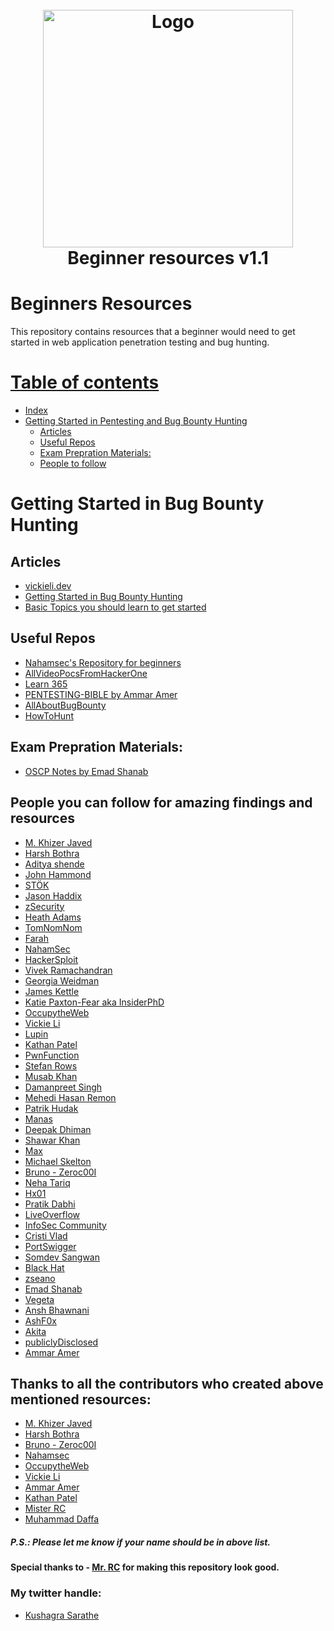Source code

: <h1 align="center">
  <br>
  <a href="#"><img src="https://beeimg.com/images/k14536081393.png" alt="Logo" width="400" height="380"></a>
  <br>
  Beginner resources v1.1
  <br>
</h1>

# Beginners Resources
This repository contains resources that a beginner would need to get started in web application penetration testing and bug hunting.

# [Table of contents](#Table)
- [Index](#Index)
- [Getting Started in Pentesting and Bug Bounty Hunting](#Getting-Started-in-Bug-Bounty-Hunting)
  * [Articles](#Articles)
  * [Useful Repos](#Useful-Repos)
  * [Exam Prepration Materials:](https://github.com/kushagrasarathe/beginners-resources/blob/main/README.md#exam-prepration-materials)
  * [People to follow](#People-you-can-follow-for-amazing-findings-and-resources)
  

# Getting Started in Bug Bounty Hunting

## Articles
- [vickieli.dev](https://vickieli.dev/)
- [Getting Started in Bug Bounty Hunting](https://whoami.securitybreached.org/2019/06/03/guide-getting-started-in-bug-bounty-hunting/)
- [Basic Topics you should learn to get started](https://www.hackers-arise.com/getting-started) 

## Useful Repos
- [Nahamsec's Repository for beginners](https://github.com/nahamsec/Resources-for-Beginner-Bug-Bounty-Hunters)
- [AllVideoPocsFromHackerOne](https://github.com/bminossi/AllVideoPocsFromHackerOne)
- [Learn 365](https://github.com/harsh-bothra/learn365)
- [PENTESTING-BIBLE by Ammar Amer](https://github.com/blaCCkHatHacEEkr/PENTESTING-BIBLE)
- [AllAboutBugBounty](https://github.com/daffainfo/AllAboutBugBounty)
- [HowToHunt](https://github.com/KathanP19/HowToHunt)

## Exam Prepration Materials:
- [OSCP Notes by Emad Shanab](https://guide.offsecnewbie.com/)

## People you can follow for amazing findings and resources
- [M. Khizer Javed](https://twitter.com/KHIZER_JAVED47)
- [Harsh Bothra](https://twitter.com/harshbothra_)
- [Aditya shende](https://twitter.com/ADITYASHENDE17)
- [John Hammond](https://twitter.com/_johnhammond)
- [STÖK](https://twitter.com/stokfredrik)
- [Jason Haddix](https://twitter.com/Jhaddix)
- [zSecurity](https://twitter.com/_zSecurity_)
- [Heath Adams](https://twitter.com/thecybermentor)
- [TomNomNom](https://twitter.com/TomNomNom)
- [Farah](https://twitter.com/Farah_Hawaa)
- [NahamSec](https://twitter.com/NahamSec)
- [HackerSploit](https://twitter.com/HackerSploit)
- [Vivek Ramachandran](https://twitter.com/vivekramac)
- [Georgia Weidman](https://twitter.com/georgiaweidman)
- [James Kettle](https://twitter.com/albinowax)
- [Katie Paxton-Fear aka InsiderPhD](https://twitter.com/InsiderPhD)
- [OccupytheWeb](https://twitter.com/three_cube)
- [Vickie Li](https://twitter.com/vickieli7)
- [Lupin](https://twitter.com/0xLupin)
- [Kathan Patel](https://twitter.com/KathanP19)
- [PwnFunction](https://twitter.com/PwnFunction)
- [Stefan Rows](https://twitter.com/ceos3c)
- [Musab Khan](https://twitter.com/Musab1995)
- [Damanpreet Singh](https://twitter.com/MrDamanSingh)
- [Mehedi Hasan Remon](https://twitter.com/remonsec)
- [Patrik Hudak](https://twitter.com/0xpatrik)
- [Manas](https://twitter.com/ManasH4rsh)
- [Deepak Dhiman](https://twitter.com/Virdoex_hunter)
- [Shawar Khan](https://twitter.com/ShawarkOFFICIAL)
- [Max](https://twitter.com/0xw2w)
- [Michael Skelton](https://twitter.com/codingo_)
- [Bruno - Zeroc00I](https://twitter.com/zeroc00I)
- [Neha Tariq](https://twitter.com/nehatarick)
- [Hx01](https://twitter.com/Hxzeroone)
- [Pratik Dabhi](https://twitter.com/impratikdabhi)
- [LiveOverflow](https://twitter.com/LiveOverflow)
- [InfoSec Community](https://twitter.com/InfoSecComm)
- [Cristi Vlad](https://twitter.com/CristiVlad25)
- [PortSwigger](https://twitter.com/PortSwigger)
- [Somdev Sangwan](https://twitter.com/s0md3v)
- [Black Hat](https://twitter.com/BlackHatEvents)
- [zseano](https://twitter.com/zseano)
- [Emad Shanab](https://twitter.com/Alra3ees)
- [Vegeta](https://twitter.com/_justYnot)
- [Ansh Bhawnani](https://twitter.com/bhawnani_ansh)
- [AshF0x](https://twitter.com/0xAshFox)
- [Akita](https://twitter.com/akita_zen)
- [publiclyDisclosed](https://twitter.com/disclosedh1)
- [Ammar Amer](https://twitter.com/cry__pto) 

## Thanks to all the contributors who created above mentioned resources: 
- [M. Khizer Javed](https://twitter.com/KHIZER_JAVED47)
- [Harsh Bothra](https://twitter.com/harshbothra_)
- [Bruno - Zeroc00I](https://twitter.com/zeroc00I)
- [Nahamsec](https://twitter.com/NahamSec)
- [OccupytheWeb](https://twitter.com/three_cube)
- [Vickie Li](https://twitter.com/vickieli7)
- [Ammar Amer](https://twitter.com/cry__pto)
- [Kathan Patel](https://twitter.com/KathanP19)
- [Mister RC](https://twitter.com/coder_rc)
- [Muhammad Daffa](https://twitter.com/daffainfo)

##### P.S.: Please let me know if your name should be in above list.

#### Special thanks to - [Mr. RC](https://twitter.com/coder_rc) for making this repository look good.

### My twitter handle:
- [Kushagra Sarathe](https://twitter.com/psychedelicbyte)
= = = = = = =
* WHAT THE EXERCISE ASKS
Print the data above in full and exactly as it appears, skipping the pictures.

* RESPONSE FOR THIS EXERCISE
Source code

: <h1 align="center">
  <br>
  <a href="#"><img src="https://beeimg.com/images/k14536081393.png" alt="Logo" width="400" height="380"></a>
  <br>
  Beginner resources v1.1
  <br>
</h1>

# Beginners Resources
This repository contains resources that a beginner would need to get started in web application penetration testing and bug hunting.

# [Table of contents](#Table)
- [Index](#Index)
- [Getting Started in Pentesting and Bug Bounty Hunting](#Getting-Started-in-Bug-Bounty-Hunting)
  * [Articles](#Articles)
  * [Useful Repos](#Useful-Repos)
  * [Exam Prepration Materials:](https://github.com/kushagrasarathe/beginners-resources/blob/main/README.md#exam-prepration-materials)
  * [People to follow](#People-you-can-follow-for-amazing-findings-and-resources)
  

# Getting Started in Bug Bounty Hunting

## Articles
- [vickieli.dev](https://vickieli.dev/)
- [Getting Started in Bug Bounty Hunting](https://whoami.securitybreached.org/2019/06/03/guide-getting-started-in-bug-bounty-hunting/)
- [Basic Topics you should learn to get started](https://www.hackers-arise.com/getting-started) 

## Useful Repos
- [Nahamsec's Repository for beginners](https://github.com/nahamsec/Resources-for-Beginner-Bug-Bounty-Hunters)
- [AllVideoPocsFromHackerOne](https://github.com/bminossi/AllVideoPocsFromHackerOne)
- [Learn 365](https://github.com/harsh-bothra/learn365)
- [PENTESTING-BIBLE by Ammar Amer](https://github.com/blaCCkHatHacEEkr/PENTESTING-BIBLE)
- [AllAboutBugBounty](https://github.com/daffainfo/AllAboutBugBounty)
- [HowToHunt](https://github.com/KathanP19/HowToHunt)

## Exam Prepration Materials:
- [OSCP Notes by Emad Shanab](https://guide.offsecnewbie.com/)

## People you can follow for amazing findings and resources
- [M. Khizer Javed](https://twitter.com/KHIZER_JAVED47)
- [Harsh Bothra](https://twitter.com/harshbothra_)
- [Aditya shende](https://twitter.com/ADITYASHENDE17)
- [John Hammond](https://twitter.com/_johnhammond)
- [STÖK](https://twitter.com/stokfredrik)
- [Jason Haddix](https://twitter.com/Jhaddix)
- [zSecurity](https://twitter.com/_zSecurity_)
- [Heath Adams](https://twitter.com/thecybermentor)
- [TomNomNom](https://twitter.com/TomNomNom)
- [Farah](https://twitter.com/Farah_Hawaa)
- [NahamSec](https://twitter.com/NahamSec)
- [HackerSploit](https://twitter.com/HackerSploit)
- [Vivek Ramachandran](https://twitter.com/vivekramac)
- [Georgia Weidman](https://twitter.com/georgiaweidman)
- [James Kettle](https://twitter.com/albinowax)
- [Katie Paxton-Fear aka InsiderPhD](https://twitter.com/InsiderPhD)
- [OccupytheWeb](https://twitter.com/three_cube)
- [Vickie Li](https://twitter.com/vickieli7)
- [Lupin](https://twitter.com/0xLupin)
- [Kathan Patel](https://twitter.com/KathanP19)
- [PwnFunction](https://twitter.com/PwnFunction)
- [Stefan Rows](https://twitter.com/ceos3c)
- [Musab Khan](https://twitter.com/Musab1995)
- [Damanpreet Singh](https://twitter.com/MrDamanSingh)
- [Mehedi Hasan Remon](https://twitter.com/remonsec)
- [Patrik Hudak](https://twitter.com/0xpatrik)
- [Manas](https://twitter.com/ManasH4rsh)
- [Deepak Dhiman](https://twitter.com/Virdoex_hunter)
- [Shawar Khan](https://twitter.com/ShawarkOFFICIAL)
- [Max](https://twitter.com/0xw2w)
- [Michael Skelton](https://twitter.com/codingo_)
- [Bruno - Zeroc00I](https://twitter.com/zeroc00I)
- [Neha Tariq](https://twitter.com/nehatarick)
- [Hx01](https://twitter.com/Hxzeroone)
- [Pratik Dabhi](https://twitter.com/impratikdabhi)
- [LiveOverflow](https://twitter.com/LiveOverflow)
- [InfoSec Community](https://twitter.com/InfoSecComm)
- [Cristi Vlad](https://twitter.com/CristiVlad25)
- [PortSwigger](https://twitter.com/PortSwigger)
- [Somdev Sangwan](https://twitter.com/s0md3v)
- [Black Hat](https://twitter.com/BlackHatEvents)
- [zseano](https://twitter.com/zseano)
- [Emad Shanab](https://twitter.com/Alra3ees)
- [Vegeta](https://twitter.com/_justYnot)
- [Ansh Bhawnani](https://twitter.com/bhawnani_ansh)
- [AshF0x](https://twitter.com/0xAshFox)
- [Akita](https://twitter.com/akita_zen)
- [publiclyDisclosed](https://twitter.com/disclosedh1)
- [Ammar Amer](https://twitter.com/cry__pto) 

## Thanks to all the contributors who created above mentioned resources: 
- [M. Khizer Javed](https://twitter.com/KHIZER_JAVED47)
- [Harsh Bothra](https://twitter.com/harshbothra_)
- [Bruno - Zeroc00I](https://twitter.com/zeroc00I)
- [Nahamsec](https://twitter.com/NahamSec)
- [OccupytheWeb](https://twitter.com/three_cube)
- [Vickie Li](https://twitter.com/vickieli7)
- [Ammar Amer](https://twitter.com/cry__pto)
- [Kathan Patel](https://twitter.com/KathanP19)
- [Mister RC](https://twitter.com/coder_rc)
- [Muhammad Daffa](https://twitter.com/daffainfo)

##### P.S.: Please let me know if your name should be in above list.

#### Special thanks to - [Mr. RC](https://twitter.com/coder_rc) for making this repository look good.

### My twitter handle:
- [Kushagra Sarathe](https://twitter.com/psychedelicbyte)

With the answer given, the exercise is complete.